Well, then that's just...
That didn't work.
Yeah.
And that's why I was like, no, I can't, I can't do it.
Because you need a live audience.
They'll tell you what's funny.
Yeah.
Yeah.
And we had great reaction on like the phone lines.
I would be calling up and be like, this is amazing.
This is great.
We haven't heard anything like this before.
And then like, yeah, that didn't work.
That's not what you do in radio.
It's like, that's a dying medium.
So maybe let's not do what is done in radio.
How about that's not what you fucking do in radio.
You fucking do it, stupid bitch.
Bitch.
You fuck you.
Fuck you twice more.
Okay.
I would love to see two Hungarian people who know Hungarian still fight in English.
Oh man.
That's the best part.
Your mother and queen of whores.
God fucks her asshole.
You fuck ass.
That's what my mom used to call my stuff.
Fuck you fuck ass.
She prepared me for meeting her mom.
But she was like, my mom's wild.
And I was like, my mom's crazy.
Not my mom's like real.
She's pretty nuts.
And I was like, sure.
And it was like for like a month.
And then we went to lunch.
And she was like, hello.
Like when she, she goes, hi, very nice to meet you.
And she turns to Christina and she goes, I was that.
Blooming deads in this fucking cunt.
So I could tell you that I couldn't.
I said, fuck you bitch.
And you take it back now.
And I was like at a restaurant.
I was like, oh my God.
And then that I was so happy though.
I was laughing so hard.
And can I tell you that you're the first man I ever brought home that laughed that shit.

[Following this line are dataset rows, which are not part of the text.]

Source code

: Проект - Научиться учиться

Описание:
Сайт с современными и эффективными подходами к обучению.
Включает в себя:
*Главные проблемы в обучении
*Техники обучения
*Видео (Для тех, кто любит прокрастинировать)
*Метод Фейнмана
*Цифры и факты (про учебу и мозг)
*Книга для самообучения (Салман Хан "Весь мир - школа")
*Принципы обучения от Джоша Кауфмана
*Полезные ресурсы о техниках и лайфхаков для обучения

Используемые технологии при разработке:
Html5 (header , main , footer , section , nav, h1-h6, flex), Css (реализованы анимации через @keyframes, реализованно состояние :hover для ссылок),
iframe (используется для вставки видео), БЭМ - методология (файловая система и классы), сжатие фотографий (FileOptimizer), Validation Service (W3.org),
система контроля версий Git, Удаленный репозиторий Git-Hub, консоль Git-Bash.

And that's why we're able to be married.
And I think, you know, Casey Anthony would kill her daughter.
She gave you a blow job.
Right.
That's true. That is the other side of this car.
Yeah.
Oh man.
Yeah.
Cause you see that and you go, oh great.
That's why I'm married.
There's another broken toy like me.
There you go.
Fantastic.
Other guys?
Not so much.
No one ever thought it was funny.
Christine, we got an email that says, did Tina take a monster shit?
Cause she looks lighter.
Mac.
Did you?
I think.
You look like you took a big shit.
That has to be one of my favorite jokes that you ever did.
Where you talk about, I didn't know I was pregnant.

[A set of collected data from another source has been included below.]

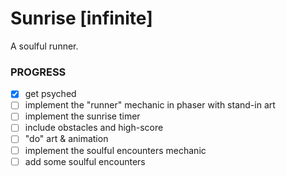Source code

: Sunrise [infinite]
==================

A soulful runner.

### PROGRESS ###

- [x] get psyched
- [ ] implement the "runner" mechanic in phaser with stand-in art
- [ ] implement the sunrise timer
- [ ] include obstacles and high-score
- [ ] "do" art & animation
- [ ] implement the soulful encounters mechanic 
- [ ] add some soulful encounters
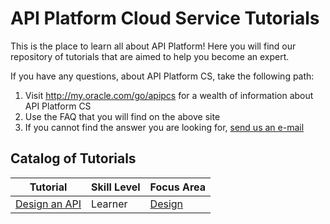 # API Platform Cloud Service Tutorials
This is the place to learn all about API Platform!  Here you will find our repository of tutorials that are aimed to help you become an expert.  

If you have any questions, about API Platform CS, take the following path:
1. Visit http://my.oracle.com/go/apipcs for a wealth of information about API Platform CS
2. Use the FAQ that you will find on the above site
3. If you cannot find the answer you are looking for, [send us an e-mail](mailto:apicloud_help_ww_grp@oracle.com)

## Catalog of Tutorials

Tutorial | Skill Level | Focus Area 
--- | --- | --- 
[Design an API](./tutorials/design/design_api) | Learner | [Design](./tutorials/design)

And then you're like, I had to take, I wanted to take a shit, but it wasn't a shit.
Do it, Tom.
It was a baby.
That's.
That's one of my favorite jokes.
That show, that show is another show that should be on the shot in Florida Channel.
100%.
Now did you know the other show?
The other show?
What's the other one?
Dude.
So we watched, we got the TLC app.
You got the app.
You can watch for all their shows.
Freak show on the road.
It's all, it is, it's basically the network you're describing.
Yeah.
It's like fucking, you know, it's addiction.
It's hoarding.
Right.
I weigh 600 pounds.
It's, I'm 600 pounds and I'm black.
We're like, it'll be combinations of things.
I'm Mormon.
Yeah.
I'm Mormon.
I'm Mormon and 600 pounds.
And I want to marry three dwarfs.
It's all these things.
So anyways, we're scrolling through, we watched Lost in Transition, which is about people
transitioning.
Like in the middle of their marriage, like you guys are two years in and then you go,
I'm a woman.
Wow.
And your wife's like, what?
So it's those.
Okay.
Anyways, we're scrolling through and we see, I still didn't know I was pregnant.
Still.
And we'll open that up.
And this is about people who had birth, gave birth, women who gave birth, didn't know they
were pregnant.
Yeah.
And then a second time gave birth and didn't know they were pregnant again.
I took another big shit.
And I was like, fuck.
Not again.
Not a big shit again.
I was all, fuck.
That's a big shit.
I was like, what is this shit?
That show is basically the plot of the hangover too.
Yeah.
Like this can't happen twice.
It's weakened at Bernie's too.
Of course.
It's every horrible sequel.
They're like the unbelievable situation that made the first one amazing happened again.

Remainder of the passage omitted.